AIM OF THE EXERCISE: Retrieve every line of the data holding the word "begin".

Dataset entries:
————————

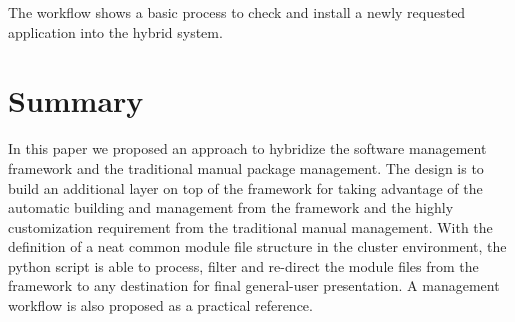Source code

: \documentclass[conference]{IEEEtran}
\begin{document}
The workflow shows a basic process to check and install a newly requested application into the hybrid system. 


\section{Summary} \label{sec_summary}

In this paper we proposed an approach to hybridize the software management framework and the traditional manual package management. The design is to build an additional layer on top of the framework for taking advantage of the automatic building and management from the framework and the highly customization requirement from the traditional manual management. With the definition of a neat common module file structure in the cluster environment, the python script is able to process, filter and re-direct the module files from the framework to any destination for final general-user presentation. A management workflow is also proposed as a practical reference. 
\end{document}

————————

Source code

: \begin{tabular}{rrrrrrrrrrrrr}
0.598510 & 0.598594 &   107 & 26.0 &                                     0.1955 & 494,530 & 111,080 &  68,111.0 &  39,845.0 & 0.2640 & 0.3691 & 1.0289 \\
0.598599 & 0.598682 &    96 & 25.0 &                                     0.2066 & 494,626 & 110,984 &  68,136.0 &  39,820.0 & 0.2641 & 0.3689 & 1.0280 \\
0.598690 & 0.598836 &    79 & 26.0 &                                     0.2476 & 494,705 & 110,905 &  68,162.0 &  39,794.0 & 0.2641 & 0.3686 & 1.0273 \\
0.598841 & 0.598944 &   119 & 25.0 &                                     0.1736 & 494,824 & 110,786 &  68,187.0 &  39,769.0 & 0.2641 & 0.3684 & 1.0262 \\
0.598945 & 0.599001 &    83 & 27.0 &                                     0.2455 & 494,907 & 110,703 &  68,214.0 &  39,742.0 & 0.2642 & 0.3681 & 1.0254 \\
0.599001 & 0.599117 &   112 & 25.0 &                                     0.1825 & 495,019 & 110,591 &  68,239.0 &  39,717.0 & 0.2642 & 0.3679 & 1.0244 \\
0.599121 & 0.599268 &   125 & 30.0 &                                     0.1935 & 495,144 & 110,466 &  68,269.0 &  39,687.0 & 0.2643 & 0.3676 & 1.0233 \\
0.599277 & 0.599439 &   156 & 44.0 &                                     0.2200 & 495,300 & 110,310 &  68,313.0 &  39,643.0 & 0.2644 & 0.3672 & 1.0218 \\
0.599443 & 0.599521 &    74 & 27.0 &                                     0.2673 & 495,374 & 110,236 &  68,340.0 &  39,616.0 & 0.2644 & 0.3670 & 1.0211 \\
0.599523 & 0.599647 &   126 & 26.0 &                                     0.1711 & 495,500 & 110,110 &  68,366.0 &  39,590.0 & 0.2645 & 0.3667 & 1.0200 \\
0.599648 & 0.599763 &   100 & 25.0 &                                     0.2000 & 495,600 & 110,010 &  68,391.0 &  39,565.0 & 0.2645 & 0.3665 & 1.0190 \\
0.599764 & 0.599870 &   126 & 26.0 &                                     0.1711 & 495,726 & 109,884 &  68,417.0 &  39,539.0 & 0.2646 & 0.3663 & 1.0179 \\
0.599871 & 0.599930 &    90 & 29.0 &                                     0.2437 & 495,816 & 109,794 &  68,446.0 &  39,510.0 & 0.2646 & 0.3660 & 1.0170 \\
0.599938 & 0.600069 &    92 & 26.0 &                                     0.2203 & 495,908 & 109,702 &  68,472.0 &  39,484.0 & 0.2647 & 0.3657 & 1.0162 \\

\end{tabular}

————————

OUTPUT OF THE TASK:
\begin{document}
: \begin{tabular}{rrrrrrrrrrrrr}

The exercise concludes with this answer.